**What the task requires:**
Would you please copy the part of the material below that opens with the line containing "to do next</h1>" and closes with the line containing "Emotion has an"? Copy it exactly, and only it.

**Information supplied:**
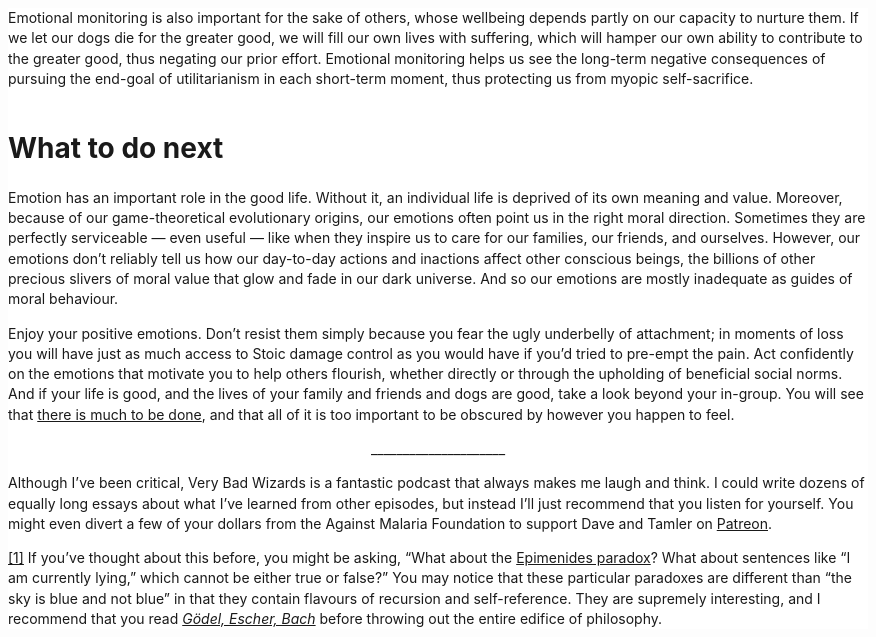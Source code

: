 Emotional monitoring is also important for the sake of others, whose wellbeing depends partly on our capacity to nurture them. If we let our dogs die for the greater good, we will fill our own lives with suffering, which will hamper our own ability to contribute to the greater good, thus negating our prior effort. Emotional monitoring helps us see the long-term negative consequences of pursuing the end-goal of utilitarianism in each short-term moment, thus protecting us from myopic self-sacrifice.
<h1 id="6">What to do next</h1>
Emotion has an important role in the good life. Without it, an individual life is deprived of its own meaning and value. Moreover, because of our game-theoretical evolutionary origins, our emotions often point us in the right moral direction. Sometimes they are perfectly serviceable — even useful — like when they inspire us to care for our families, our friends, and ourselves. However, our emotions don’t reliably tell us how our day-to-day actions and inactions affect other conscious beings, the billions of other precious slivers of moral value that glow and fade in our dark universe. And so our emotions are mostly inadequate as guides of moral behaviour.

Enjoy your positive emotions. Don’t resist them simply because you fear the ugly underbelly of attachment; in moments of loss you will have just as much access to Stoic damage control as you would have if you’d tried to pre-empt the pain. Act confidently on the emotions that motivate you to help others flourish, whether directly or through the upholding of beneficial social norms. And if your life is good, and the lives of your family and friends and dogs are good, take a look beyond your in-group. You will see that <a href="https://www.centreforeffectivealtruism.org/" target="_blank">there is much to be done</a>, and that all of it is too important to be obscured by however you happen to feel.
<p style="text-align:center;">
_____________________</p>
Although I’ve been critical, Very Bad Wizards is a fantastic podcast that always makes me laugh and think. I could write dozens of equally long essays about what I’ve learned from other episodes, but instead I’ll just recommend that you listen for yourself. You might even divert a few of your dollars from the Against Malaria Foundation to support Dave and Tamler on <a href="https://www.patreon.com/verybadwizards" target="_blank">Patreon</a>.

<a href="#_ftnref" name="_ftn1">[1]</a>
If you’ve thought about this before, you might be asking, “What about the <a href="https://en.wikipedia.org/wiki/Epimenides_paradox" target="_blank">Epimenides paradox</a>? What about sentences like “I am currently lying,” which cannot be either true or false?” You may notice that these particular paradoxes are different than “the sky is blue and not blue” in that they contain flavours of recursion and self-reference. They are supremely interesting, and I recommend that you read <em><a href="https://betweenbeats.wordpress.com/2016/04/30/i-just-finished-godel-escher-bach-an-eternal-golden-braid/" target="_blank">Gödel, Escher, Bach</a></em> before throwing out the entire edifice of philosophy.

**Your solution:**
<h1 id="6">What to do next</h1>
Emotion has an important role in the good life. Without it, an individual life is deprived of its own meaning and value. Moreover, because of our game-theoretical evolutionary origins, our emotions often point us in the right moral direction. Sometimes they are perfectly serviceable — even useful — like when they inspire us to care for our families, our friends, and ourselves. However, our emotions don’t reliably tell us how our day-to-day actions and inactions affect other conscious beings, the billions of other precious slivers of moral value that glow and fade in our dark universe. And so our emotions are mostly inadequate as guides of moral behaviour.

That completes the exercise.